Now, before we get to the good stuff, I just wanted to go over a few things. First, these projections (for over 500 players!) aren’t just some random numbers put into random places for random people to look at. They are based on career performance, last year’s performance, the player’s durability, and so those three things are mixed, stirred, shaken, whichever you prefer, and then the math happens. I then take what the math did and put my own touches on it (legal touches), altering the numbers a bit here and there. Granted, we aren’t the big boys like ESPN, Yahoo, and CBS, but I’m very happy with our system this year. (And I should note that we beat out all three last season in ranking accuracy, including many other major outlets.) Second, you probably won’t see an exact correlation with our projections and our rankings. There will be matches, for sure, but think of the projections as a median for what we think the player will produce.
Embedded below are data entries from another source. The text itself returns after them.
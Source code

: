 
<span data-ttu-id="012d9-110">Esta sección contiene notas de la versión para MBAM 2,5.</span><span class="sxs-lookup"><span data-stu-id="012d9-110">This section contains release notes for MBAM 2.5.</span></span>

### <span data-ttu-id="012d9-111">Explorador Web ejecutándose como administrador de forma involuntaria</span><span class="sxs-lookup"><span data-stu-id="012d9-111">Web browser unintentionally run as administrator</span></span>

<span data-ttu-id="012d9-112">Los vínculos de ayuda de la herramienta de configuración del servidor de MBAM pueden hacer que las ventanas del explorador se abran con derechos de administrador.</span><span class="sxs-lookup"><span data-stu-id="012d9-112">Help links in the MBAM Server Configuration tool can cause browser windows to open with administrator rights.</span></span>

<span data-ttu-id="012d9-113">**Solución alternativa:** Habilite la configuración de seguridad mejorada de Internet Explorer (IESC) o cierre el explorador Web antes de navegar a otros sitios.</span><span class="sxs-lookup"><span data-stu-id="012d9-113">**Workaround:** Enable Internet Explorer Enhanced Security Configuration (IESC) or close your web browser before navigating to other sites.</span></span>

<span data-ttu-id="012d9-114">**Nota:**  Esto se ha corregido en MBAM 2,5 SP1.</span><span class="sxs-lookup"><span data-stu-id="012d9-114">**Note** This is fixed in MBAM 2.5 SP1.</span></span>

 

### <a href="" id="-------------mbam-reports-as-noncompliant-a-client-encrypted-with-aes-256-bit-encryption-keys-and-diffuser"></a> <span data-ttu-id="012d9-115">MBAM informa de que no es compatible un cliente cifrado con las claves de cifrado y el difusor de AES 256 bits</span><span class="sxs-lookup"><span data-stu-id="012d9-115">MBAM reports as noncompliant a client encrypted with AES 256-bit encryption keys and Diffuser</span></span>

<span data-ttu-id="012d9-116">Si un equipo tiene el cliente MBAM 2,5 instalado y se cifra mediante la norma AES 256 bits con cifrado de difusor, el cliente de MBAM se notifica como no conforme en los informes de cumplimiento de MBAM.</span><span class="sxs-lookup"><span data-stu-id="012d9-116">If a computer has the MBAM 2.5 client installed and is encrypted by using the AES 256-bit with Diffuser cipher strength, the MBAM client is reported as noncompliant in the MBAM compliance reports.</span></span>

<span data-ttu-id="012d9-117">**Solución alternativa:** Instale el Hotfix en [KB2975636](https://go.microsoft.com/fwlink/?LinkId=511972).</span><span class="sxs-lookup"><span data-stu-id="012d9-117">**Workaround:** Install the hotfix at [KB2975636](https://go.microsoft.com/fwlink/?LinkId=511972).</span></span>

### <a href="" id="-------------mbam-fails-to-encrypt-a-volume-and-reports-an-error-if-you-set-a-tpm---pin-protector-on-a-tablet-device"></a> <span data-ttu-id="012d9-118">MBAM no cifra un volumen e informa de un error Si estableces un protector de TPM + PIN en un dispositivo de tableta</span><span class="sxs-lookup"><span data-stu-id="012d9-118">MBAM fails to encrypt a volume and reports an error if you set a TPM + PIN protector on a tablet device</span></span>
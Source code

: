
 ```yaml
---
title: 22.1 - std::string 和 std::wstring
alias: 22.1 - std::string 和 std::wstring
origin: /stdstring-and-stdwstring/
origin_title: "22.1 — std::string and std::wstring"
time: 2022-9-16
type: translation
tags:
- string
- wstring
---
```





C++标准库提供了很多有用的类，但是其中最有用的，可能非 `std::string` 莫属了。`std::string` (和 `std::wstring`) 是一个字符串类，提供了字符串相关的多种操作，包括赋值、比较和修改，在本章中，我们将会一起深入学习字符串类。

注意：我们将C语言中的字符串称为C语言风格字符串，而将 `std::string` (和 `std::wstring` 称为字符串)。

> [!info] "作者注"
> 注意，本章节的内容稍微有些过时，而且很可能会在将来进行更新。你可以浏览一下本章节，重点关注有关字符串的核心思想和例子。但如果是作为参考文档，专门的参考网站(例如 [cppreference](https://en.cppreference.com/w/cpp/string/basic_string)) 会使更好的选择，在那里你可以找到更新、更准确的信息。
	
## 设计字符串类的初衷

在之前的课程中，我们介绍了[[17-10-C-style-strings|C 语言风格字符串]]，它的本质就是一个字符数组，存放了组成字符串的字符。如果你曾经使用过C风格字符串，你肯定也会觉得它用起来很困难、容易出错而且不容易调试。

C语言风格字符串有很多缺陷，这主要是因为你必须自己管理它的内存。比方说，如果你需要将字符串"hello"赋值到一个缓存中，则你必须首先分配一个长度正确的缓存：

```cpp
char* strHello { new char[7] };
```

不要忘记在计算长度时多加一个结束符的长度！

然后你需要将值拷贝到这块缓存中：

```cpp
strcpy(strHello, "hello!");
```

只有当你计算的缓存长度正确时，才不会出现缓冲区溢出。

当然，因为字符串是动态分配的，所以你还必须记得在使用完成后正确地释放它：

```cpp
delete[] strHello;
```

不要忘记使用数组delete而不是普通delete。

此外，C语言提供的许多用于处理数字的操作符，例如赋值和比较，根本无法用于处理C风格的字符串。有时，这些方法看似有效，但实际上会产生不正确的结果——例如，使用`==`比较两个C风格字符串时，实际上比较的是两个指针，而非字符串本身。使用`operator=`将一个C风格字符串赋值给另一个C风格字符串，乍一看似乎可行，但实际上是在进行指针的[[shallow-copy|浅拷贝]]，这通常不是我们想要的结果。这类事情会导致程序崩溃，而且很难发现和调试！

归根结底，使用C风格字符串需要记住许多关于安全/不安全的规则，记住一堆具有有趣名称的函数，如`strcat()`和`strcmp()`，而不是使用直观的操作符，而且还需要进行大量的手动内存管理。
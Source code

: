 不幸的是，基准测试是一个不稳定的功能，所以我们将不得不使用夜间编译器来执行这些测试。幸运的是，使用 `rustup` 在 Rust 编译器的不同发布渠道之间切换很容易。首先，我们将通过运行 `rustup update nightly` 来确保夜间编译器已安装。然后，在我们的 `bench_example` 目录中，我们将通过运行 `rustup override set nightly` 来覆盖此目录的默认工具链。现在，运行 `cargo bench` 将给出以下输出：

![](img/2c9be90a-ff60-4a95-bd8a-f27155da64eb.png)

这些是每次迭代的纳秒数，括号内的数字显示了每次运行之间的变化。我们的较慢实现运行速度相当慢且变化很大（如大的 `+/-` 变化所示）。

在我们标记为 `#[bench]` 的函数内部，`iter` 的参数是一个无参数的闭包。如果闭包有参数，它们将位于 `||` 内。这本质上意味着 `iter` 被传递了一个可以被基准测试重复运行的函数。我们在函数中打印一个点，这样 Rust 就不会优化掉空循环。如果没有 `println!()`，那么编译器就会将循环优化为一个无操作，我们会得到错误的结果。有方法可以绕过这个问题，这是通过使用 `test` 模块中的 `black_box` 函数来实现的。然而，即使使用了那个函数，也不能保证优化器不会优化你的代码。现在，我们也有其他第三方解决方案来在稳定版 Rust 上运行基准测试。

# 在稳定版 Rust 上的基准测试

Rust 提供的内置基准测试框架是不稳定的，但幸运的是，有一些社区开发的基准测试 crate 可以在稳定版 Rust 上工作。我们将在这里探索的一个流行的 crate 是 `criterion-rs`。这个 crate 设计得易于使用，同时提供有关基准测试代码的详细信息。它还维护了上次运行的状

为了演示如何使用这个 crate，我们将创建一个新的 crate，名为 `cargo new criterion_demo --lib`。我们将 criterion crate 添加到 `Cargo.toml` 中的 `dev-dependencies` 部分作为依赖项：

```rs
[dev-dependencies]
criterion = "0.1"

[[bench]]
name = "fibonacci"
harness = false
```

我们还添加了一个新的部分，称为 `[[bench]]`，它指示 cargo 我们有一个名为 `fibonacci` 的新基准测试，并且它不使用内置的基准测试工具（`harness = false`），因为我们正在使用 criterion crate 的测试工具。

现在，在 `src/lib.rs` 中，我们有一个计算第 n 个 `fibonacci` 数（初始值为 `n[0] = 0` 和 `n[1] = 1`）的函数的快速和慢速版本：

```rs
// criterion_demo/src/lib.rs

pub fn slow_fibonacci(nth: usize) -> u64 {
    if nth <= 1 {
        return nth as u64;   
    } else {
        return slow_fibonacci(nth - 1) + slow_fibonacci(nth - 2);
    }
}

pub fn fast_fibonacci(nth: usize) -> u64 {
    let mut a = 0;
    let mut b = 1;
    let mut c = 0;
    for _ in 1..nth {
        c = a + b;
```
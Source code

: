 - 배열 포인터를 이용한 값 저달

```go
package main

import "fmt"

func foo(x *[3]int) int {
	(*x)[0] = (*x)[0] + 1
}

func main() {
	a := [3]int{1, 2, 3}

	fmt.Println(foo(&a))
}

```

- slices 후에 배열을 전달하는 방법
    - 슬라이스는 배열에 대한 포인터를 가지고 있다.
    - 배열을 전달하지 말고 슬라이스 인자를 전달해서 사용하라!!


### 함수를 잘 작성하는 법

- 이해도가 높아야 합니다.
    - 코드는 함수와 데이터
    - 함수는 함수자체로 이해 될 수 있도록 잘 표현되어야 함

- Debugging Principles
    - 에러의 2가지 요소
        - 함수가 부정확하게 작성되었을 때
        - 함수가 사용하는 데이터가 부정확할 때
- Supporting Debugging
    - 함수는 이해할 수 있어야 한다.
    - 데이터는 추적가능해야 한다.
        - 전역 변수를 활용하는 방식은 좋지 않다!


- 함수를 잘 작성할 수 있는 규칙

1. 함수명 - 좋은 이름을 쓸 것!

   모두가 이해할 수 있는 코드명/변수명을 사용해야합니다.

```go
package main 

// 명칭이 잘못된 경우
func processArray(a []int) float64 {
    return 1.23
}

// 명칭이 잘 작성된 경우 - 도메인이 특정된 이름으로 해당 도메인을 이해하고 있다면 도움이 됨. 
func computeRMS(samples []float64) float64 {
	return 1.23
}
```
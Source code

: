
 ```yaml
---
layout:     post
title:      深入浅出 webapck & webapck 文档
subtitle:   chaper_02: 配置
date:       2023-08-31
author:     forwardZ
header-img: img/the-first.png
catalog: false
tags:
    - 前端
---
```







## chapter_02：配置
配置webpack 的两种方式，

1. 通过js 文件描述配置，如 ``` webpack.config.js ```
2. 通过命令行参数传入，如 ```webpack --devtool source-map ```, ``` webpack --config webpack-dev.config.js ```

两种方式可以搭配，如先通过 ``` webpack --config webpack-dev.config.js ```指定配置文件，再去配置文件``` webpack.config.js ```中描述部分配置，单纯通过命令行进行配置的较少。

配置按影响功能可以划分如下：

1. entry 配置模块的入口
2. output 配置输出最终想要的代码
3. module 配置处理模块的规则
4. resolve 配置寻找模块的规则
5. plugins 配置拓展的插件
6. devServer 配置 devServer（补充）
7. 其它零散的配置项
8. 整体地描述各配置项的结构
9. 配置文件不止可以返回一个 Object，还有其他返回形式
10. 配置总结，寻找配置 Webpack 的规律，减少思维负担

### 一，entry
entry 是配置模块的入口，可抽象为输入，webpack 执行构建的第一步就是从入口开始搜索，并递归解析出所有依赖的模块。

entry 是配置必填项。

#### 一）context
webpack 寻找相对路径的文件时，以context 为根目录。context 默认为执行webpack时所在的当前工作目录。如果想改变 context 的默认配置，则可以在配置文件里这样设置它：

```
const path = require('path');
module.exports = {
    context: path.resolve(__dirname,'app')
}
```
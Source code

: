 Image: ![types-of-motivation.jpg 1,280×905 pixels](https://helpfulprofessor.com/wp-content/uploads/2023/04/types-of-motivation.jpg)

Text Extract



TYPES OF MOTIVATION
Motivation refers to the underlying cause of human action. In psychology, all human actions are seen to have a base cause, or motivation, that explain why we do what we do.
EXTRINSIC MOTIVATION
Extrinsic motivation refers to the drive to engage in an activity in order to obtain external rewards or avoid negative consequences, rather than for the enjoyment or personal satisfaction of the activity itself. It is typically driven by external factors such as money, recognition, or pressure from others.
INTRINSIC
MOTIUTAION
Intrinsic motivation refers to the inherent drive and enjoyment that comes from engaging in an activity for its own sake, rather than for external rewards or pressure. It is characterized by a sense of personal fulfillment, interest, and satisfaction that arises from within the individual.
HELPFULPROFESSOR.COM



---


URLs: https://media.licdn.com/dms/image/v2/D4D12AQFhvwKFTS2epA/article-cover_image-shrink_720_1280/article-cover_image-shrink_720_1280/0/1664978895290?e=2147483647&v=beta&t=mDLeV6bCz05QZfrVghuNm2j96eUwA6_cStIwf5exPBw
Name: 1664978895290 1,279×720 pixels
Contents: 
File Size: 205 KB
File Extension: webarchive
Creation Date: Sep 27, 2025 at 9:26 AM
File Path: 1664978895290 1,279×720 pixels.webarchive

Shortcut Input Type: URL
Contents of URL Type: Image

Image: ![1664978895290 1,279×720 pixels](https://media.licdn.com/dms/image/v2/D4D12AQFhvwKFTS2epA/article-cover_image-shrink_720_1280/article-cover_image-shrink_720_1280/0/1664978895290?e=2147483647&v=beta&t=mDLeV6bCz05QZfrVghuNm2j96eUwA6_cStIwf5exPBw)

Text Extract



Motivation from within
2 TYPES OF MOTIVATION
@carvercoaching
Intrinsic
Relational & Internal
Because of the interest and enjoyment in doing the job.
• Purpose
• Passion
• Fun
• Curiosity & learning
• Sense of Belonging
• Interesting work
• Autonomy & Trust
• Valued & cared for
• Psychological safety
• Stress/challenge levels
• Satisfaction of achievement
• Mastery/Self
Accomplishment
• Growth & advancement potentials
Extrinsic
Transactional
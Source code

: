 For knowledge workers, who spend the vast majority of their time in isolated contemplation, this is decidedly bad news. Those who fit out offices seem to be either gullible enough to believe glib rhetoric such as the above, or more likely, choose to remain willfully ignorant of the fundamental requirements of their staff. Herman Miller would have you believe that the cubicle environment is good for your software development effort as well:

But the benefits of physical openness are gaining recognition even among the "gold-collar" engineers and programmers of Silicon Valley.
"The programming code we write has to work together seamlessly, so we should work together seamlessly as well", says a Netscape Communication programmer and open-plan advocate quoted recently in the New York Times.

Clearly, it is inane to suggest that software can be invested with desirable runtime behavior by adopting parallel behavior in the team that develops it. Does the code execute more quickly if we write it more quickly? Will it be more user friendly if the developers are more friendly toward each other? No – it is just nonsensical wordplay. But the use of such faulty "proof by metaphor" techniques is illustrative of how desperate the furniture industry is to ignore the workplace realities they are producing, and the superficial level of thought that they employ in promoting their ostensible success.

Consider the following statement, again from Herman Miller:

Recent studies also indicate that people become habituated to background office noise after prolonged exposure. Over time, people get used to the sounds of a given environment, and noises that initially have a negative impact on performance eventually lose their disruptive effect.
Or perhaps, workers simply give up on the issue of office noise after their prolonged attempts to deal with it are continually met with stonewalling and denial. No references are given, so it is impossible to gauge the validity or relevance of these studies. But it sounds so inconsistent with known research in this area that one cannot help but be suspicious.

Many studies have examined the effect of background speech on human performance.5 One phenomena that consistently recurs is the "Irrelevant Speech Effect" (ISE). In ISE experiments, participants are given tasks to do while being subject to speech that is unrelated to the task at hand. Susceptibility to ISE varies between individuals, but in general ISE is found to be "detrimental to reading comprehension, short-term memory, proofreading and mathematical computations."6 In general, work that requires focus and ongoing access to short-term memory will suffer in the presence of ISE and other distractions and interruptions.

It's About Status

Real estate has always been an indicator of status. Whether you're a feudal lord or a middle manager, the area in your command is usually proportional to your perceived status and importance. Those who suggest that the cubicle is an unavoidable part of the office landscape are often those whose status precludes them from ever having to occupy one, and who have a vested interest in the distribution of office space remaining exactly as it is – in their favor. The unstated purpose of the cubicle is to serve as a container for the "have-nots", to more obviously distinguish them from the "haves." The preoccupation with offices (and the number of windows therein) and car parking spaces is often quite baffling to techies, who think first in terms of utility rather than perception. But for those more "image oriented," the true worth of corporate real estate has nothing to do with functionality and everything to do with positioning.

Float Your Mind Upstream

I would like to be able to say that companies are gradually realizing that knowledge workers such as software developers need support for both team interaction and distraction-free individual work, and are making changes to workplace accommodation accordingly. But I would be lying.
While I went with a more conservative approach here, don’t be surprised if there’s a 10% (or close to) swing in either direction for some players who either end up over-performing or under-performing. Just the nature of the beast. And these projections will be updated if there are any major injuries or other shifting events, like Trent Richardson not sucking any more, and there will also be minor edits at least once a week, so be sure to check in here and there.

Note: I’d like to thank Rudy, for whom this would not be possible. I’m just going to assume dark wizardry was involved, and just keep my mouth shut. I shall sacrifice several Twix bars in your honor!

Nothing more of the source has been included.